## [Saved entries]
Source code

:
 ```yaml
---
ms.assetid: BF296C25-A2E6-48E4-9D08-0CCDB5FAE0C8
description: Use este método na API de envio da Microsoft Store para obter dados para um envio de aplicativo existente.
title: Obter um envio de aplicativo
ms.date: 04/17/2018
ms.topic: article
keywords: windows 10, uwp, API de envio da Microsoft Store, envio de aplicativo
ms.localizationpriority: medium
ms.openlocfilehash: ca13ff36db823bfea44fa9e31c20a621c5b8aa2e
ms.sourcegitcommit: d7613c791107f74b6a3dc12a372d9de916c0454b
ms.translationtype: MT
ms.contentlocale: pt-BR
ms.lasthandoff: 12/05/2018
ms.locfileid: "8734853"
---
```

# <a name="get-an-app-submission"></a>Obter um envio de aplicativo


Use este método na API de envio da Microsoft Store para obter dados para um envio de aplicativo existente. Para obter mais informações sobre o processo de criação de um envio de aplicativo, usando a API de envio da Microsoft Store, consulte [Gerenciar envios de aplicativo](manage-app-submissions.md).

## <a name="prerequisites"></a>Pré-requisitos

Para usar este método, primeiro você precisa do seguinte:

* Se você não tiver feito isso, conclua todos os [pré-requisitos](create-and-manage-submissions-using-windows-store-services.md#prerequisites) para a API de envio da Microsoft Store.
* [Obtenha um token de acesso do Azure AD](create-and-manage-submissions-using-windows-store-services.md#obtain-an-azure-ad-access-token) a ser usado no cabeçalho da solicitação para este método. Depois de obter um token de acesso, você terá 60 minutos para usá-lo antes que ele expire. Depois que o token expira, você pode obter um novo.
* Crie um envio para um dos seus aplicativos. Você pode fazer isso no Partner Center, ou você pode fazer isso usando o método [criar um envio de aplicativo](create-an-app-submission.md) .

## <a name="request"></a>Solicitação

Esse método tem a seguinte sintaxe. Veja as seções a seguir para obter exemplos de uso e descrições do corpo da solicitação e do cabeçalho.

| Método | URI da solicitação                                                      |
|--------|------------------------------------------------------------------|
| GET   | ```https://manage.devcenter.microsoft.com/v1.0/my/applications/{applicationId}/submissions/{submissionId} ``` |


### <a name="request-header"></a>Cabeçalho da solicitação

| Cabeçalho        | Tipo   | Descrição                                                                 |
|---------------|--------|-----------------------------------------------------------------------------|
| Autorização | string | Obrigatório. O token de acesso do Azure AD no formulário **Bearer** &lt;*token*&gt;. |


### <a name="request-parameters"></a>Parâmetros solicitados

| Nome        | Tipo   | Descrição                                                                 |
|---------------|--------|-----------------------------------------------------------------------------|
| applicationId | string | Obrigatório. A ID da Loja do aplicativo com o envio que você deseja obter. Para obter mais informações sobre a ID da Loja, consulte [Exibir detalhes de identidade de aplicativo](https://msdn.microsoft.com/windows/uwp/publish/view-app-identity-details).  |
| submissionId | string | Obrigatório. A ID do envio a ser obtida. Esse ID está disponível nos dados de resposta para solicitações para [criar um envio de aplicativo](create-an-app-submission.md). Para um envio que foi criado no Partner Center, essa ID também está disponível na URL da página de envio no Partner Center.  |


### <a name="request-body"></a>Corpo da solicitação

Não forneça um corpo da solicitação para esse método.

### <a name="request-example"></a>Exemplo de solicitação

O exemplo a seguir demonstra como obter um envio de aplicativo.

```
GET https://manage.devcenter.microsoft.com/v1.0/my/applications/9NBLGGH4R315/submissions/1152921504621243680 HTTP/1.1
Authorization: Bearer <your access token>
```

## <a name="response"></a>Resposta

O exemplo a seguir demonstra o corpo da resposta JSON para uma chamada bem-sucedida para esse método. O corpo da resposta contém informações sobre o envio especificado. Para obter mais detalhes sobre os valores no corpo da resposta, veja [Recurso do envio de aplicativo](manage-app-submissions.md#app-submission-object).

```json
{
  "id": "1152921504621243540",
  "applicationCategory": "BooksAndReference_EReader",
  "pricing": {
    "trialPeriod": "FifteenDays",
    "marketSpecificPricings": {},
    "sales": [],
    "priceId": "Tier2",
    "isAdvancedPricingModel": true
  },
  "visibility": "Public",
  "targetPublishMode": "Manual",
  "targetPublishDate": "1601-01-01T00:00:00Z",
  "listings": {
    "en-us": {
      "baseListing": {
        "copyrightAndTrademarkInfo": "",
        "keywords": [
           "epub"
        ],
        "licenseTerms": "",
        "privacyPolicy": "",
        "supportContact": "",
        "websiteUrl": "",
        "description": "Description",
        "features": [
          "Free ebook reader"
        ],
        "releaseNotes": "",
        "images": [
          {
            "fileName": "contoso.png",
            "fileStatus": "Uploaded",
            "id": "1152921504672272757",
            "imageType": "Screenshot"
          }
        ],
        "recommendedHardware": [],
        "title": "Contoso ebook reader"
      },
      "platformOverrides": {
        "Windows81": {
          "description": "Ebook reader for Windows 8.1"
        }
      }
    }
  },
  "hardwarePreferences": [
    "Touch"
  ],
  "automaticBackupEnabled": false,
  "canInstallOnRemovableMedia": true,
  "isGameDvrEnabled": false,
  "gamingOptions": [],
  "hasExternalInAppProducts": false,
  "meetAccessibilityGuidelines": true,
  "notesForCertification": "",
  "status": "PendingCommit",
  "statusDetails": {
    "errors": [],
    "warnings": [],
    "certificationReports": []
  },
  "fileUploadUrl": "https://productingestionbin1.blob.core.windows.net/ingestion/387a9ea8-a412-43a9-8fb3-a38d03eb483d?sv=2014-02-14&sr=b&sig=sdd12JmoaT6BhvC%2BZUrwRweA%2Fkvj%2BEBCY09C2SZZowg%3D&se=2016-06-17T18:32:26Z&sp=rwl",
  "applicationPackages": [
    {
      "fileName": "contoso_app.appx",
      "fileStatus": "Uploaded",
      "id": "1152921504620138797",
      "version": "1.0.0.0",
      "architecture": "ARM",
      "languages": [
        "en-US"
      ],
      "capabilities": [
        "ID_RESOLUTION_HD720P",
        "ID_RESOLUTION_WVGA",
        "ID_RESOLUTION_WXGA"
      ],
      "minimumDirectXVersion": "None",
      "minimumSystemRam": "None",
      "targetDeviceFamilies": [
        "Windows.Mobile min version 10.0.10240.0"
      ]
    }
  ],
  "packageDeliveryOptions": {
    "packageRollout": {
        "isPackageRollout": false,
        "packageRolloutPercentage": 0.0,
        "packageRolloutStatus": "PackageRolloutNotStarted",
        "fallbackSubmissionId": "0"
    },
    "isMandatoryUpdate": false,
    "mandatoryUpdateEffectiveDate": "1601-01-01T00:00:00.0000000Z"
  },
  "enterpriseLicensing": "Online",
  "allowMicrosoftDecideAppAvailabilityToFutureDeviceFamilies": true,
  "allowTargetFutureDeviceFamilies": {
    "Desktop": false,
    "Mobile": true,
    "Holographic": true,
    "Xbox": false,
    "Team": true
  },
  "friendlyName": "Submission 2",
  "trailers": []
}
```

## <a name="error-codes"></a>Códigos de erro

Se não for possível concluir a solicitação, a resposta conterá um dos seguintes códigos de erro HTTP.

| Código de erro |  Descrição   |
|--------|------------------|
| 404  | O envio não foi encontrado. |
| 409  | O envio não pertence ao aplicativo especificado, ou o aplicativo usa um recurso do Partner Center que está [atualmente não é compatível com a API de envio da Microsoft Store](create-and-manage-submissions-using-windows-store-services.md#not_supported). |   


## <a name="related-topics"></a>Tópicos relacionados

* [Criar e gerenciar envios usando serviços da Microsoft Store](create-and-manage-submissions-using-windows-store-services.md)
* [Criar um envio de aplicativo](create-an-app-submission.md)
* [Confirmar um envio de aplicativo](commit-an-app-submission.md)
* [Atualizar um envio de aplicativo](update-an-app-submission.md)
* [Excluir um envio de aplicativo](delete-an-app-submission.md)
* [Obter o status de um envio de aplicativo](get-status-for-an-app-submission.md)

## [WORK TASK]
Copy out each line of the data where the string "envios" appears.

## [ANSWER]
Use este método na API de envio da Microsoft Store para obter dados para um envio de aplicativo existente. Para obter mais informações sobre o processo de criação de um envio de aplicativo, usando a API de envio da Microsoft Store, consulte [Gerenciar envios de aplicativo](manage-app-submissions.md).
* [Criar e gerenciar envios usando serviços da Microsoft Store](create-and-manage-submissions-using-windows-store-services.md)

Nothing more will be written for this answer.